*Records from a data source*
-- -- --

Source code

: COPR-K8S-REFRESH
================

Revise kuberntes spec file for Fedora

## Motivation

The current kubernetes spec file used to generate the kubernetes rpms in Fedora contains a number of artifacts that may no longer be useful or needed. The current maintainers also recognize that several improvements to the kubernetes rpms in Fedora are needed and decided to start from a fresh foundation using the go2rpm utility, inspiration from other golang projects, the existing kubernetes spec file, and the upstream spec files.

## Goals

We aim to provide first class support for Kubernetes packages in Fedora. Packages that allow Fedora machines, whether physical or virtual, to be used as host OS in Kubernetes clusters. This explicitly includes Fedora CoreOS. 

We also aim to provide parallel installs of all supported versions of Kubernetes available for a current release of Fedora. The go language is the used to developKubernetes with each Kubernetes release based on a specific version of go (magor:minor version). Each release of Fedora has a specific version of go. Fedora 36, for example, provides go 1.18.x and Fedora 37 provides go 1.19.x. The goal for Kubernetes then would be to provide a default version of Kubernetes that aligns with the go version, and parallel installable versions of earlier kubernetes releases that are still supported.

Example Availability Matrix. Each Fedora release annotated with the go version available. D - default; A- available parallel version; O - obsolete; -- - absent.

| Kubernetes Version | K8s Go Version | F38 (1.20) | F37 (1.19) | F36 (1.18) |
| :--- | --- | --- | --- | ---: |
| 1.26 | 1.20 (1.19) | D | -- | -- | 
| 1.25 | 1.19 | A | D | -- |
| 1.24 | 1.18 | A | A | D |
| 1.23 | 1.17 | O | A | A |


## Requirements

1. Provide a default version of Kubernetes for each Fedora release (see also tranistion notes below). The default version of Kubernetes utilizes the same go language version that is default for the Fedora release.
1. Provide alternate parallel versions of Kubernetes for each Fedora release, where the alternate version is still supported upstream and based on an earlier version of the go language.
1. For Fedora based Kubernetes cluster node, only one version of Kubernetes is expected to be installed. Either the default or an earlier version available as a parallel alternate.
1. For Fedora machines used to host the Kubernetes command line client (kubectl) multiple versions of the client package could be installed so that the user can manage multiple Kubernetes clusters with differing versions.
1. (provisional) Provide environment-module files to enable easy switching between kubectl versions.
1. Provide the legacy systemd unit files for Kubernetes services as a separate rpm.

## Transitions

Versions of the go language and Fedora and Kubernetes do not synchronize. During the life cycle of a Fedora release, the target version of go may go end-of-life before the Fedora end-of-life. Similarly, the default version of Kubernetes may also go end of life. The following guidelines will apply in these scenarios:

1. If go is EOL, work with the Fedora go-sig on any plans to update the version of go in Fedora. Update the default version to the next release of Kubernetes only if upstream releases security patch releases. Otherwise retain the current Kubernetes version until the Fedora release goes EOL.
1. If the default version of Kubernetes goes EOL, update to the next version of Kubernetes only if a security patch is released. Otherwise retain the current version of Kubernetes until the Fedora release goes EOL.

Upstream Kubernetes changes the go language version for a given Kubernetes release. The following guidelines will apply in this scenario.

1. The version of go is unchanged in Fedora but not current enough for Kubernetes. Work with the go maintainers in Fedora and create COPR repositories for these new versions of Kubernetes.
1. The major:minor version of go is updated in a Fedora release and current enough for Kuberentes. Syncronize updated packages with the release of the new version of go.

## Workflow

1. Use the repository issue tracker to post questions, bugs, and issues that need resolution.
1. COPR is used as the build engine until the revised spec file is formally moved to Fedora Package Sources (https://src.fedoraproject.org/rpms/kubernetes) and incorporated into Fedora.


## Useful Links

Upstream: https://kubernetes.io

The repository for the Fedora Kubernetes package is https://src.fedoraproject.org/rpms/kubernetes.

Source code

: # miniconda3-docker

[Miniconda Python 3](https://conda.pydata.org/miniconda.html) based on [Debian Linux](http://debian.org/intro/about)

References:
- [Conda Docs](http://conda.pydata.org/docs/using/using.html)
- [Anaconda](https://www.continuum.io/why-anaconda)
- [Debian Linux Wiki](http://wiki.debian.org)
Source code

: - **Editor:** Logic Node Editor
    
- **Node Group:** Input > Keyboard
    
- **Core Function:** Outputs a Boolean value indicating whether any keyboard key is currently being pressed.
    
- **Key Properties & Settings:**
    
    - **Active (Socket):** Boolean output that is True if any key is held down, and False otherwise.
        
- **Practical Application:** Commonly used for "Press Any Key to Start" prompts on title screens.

-- -- --

*ABOUT THIS EXERCISE*
Please output the entries above, every line exactly as it reads.

*ANSWER SPACE*
Source code

: COPR-K8S-REFRESH
================

Revise kuberntes spec file for Fedora

## Motivation

The current kubernetes spec file used to generate the kubernetes rpms in Fedora contains a number of artifacts that may no longer be useful or needed. The current maintainers also recognize that several improvements to the kubernetes rpms in Fedora are needed and decided to start from a fresh foundation using the go2rpm utility, inspiration from other golang projects, the existing kubernetes spec file, and the upstream spec files.

## Goals

We aim to provide first class support for Kubernetes packages in Fedora. Packages that allow Fedora machines, whether physical or virtual, to be used as host OS in Kubernetes clusters. This explicitly includes Fedora CoreOS. 

We also aim to provide parallel installs of all supported versions of Kubernetes available for a current release of Fedora. The go language is the used to developKubernetes with each Kubernetes release based on a specific version of go (magor:minor version). Each release of Fedora has a specific version of go. Fedora 36, for example, provides go 1.18.x and Fedora 37 provides go 1.19.x. The goal for Kubernetes then would be to provide a default version of Kubernetes that aligns with the go version, and parallel installable versions of earlier kubernetes releases that are still supported.

Example Availability Matrix. Each Fedora release annotated with the go version available. D - default; A- available parallel version; O - obsolete; -- - absent.

| Kubernetes Version | K8s Go Version | F38 (1.20) | F37 (1.19) | F36 (1.18) |
| :--- | --- | --- | --- | ---: |
| 1.26 | 1.20 (1.19) | D | -- | -- | 
| 1.25 | 1.19 | A | D | -- |
| 1.24 | 1.18 | A | A | D |
| 1.23 | 1.17 | O | A | A |


## Requirements

1. Provide a default version of Kubernetes for each Fedora release (see also tranistion notes below). The default version of Kubernetes utilizes the same go language version that is default for the Fedora release.
1. Provide alternate parallel versions of Kubernetes for each Fedora release, where the alternate version is still supported upstream and based on an earlier version of the go language.
1. For Fedora based Kubernetes cluster node, only one version of Kubernetes is expected to be installed. Either the default or an earlier version available as a parallel alternate.
1. For Fedora machines used to host the Kubernetes command line client (kubectl) multiple versions of the client package could be installed so that the user can manage multiple Kubernetes clusters with differing versions.
1. (provisional) Provide environment-module files to enable easy switching between kubectl versions.
1. Provide the legacy systemd unit files for Kubernetes services as a separate rpm.

## Transitions

Versions of the go language and Fedora and Kubernetes do not synchronize. During the life cycle of a Fedora release, the target version of go may go end-of-life before the Fedora end-of-life. Similarly, the default version of Kubernetes may also go end of life. The following guidelines will apply in these scenarios:

1. If go is EOL, work with the Fedora go-sig on any plans to update the version of go in Fedora. Update the default version to the next release of Kubernetes only if upstream releases security patch releases. Otherwise retain the current Kubernetes version until the Fedora release goes EOL.
1. If the default version of Kubernetes goes EOL, update to the next version of Kubernetes only if a security patch is released. Otherwise retain the current version of Kubernetes until the Fedora release goes EOL.

Upstream Kubernetes changes the go language version for a given Kubernetes release. The following guidelines will apply in this scenario.

1. The version of go is unchanged in Fedora but not current enough for Kubernetes. Work with the go maintainers in Fedora and create COPR repositories for these new versions of Kubernetes.
1. The major:minor version of go is updated in a Fedora release and current enough for Kuberentes. Syncronize updated packages with the release of the new version of go.

## Workflow

1. Use the repository issue tracker to post questions, bugs, and issues that need resolution.
1. COPR is used as the build engine until the revised spec file is formally moved to Fedora Package Sources (https://src.fedoraproject.org/rpms/kubernetes) and incorporated into Fedora.


## Useful Links

Upstream: https://kubernetes.io

The repository for the Fedora Kubernetes package is https://src.fedoraproject.org/rpms/kubernetes.

Source code

: # miniconda3-docker

[Miniconda Python 3](https://conda.pydata.org/miniconda.html) based on [Debian Linux](http://debian.org/intro/about)

References:
- [Conda Docs](http://conda.pydata.org/docs/using/using.html)
- [Anaconda](https://www.continuum.io/why-anaconda)
- [Debian Linux Wiki](http://wiki.debian.org)
Source code

: - **Editor:** Logic Node Editor
    
- **Node Group:** Input > Keyboard
    
- **Core Function:** Outputs a Boolean value indicating whether any keyboard key is currently being pressed.
    
- **Key Properties & Settings:**
    
    - **Active (Socket):** Boolean output that is True if any key is held down, and False otherwise.
        
- **Practical Application:** Commonly used for "Press Any Key to Start" prompts on title screens.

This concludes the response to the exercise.